» **What is being asked**
Please restate, exactly, only the lines from the beginning of the listing below through the line containing "- 可以使用伪元素为元素添加额外的内容、样式或装饰，如插入文本、图标、边框等。", with the pictures left out.

» **Provided material**
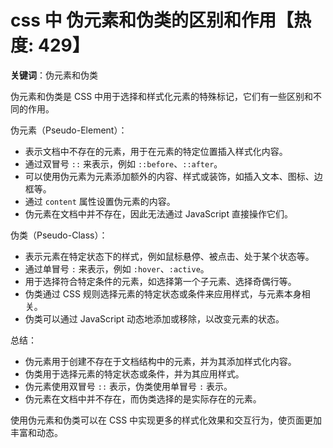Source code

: # css 中 伪元素和伪类的区别和作用【热度: 429】

**关键词**：伪元素和伪类

伪元素和伪类是 CSS 中用于选择和样式化元素的特殊标记，它们有一些区别和不同的作用。

伪元素（Pseudo-Element）：
- 表示文档中不存在的元素，用于在元素的特定位置插入样式化内容。
- 通过双冒号 `::` 来表示，例如 `::before`、`::after`。
- 可以使用伪元素为元素添加额外的内容、样式或装饰，如插入文本、图标、边框等。
- 通过 `content` 属性设置伪元素的内容。
- 伪元素在文档中并不存在，因此无法通过 JavaScript 直接操作它们。

伪类（Pseudo-Class）：
- 表示元素在特定状态下的样式，例如鼠标悬停、被点击、处于某个状态等。
- 通过单冒号 `:` 来表示，例如 `:hover`、`:active`。
- 用于选择符合特定条件的元素，如选择第一个子元素、选择奇偶行等。
- 伪类通过 CSS 规则选择元素的特定状态或条件来应用样式，与元素本身相关。
- 伪类可以通过 JavaScript 动态地添加或移除，以改变元素的状态。

总结：
- 伪元素用于创建不存在于文档结构中的元素，并为其添加样式化内容。
- 伪类用于选择元素的特定状态或条件，并为其应用样式。
- 伪元素使用双冒号 `::` 表示，伪类使用单冒号 `:` 表示。
- 伪元素在文档中并不存在，而伪类选择的是实际存在的元素。

使用伪元素和伪类可以在 CSS 中实现更多的样式化效果和交互行为，使页面更加丰富和动态。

» **Task answer**
Source code

: # css 中 伪元素和伪类的区别和作用【热度: 429】

**关键词**：伪元素和伪类

伪元素和伪类是 CSS 中用于选择和样式化元素的特殊标记，它们有一些区别和不同的作用。

伪元素（Pseudo-Element）：
- 表示文档中不存在的元素，用于在元素的特定位置插入样式化内容。
- 通过双冒号 `::` 来表示，例如 `::before`、`::after`。
- 可以使用伪元素为元素添加额外的内容、样式或装饰，如插入文本、图标、边框等。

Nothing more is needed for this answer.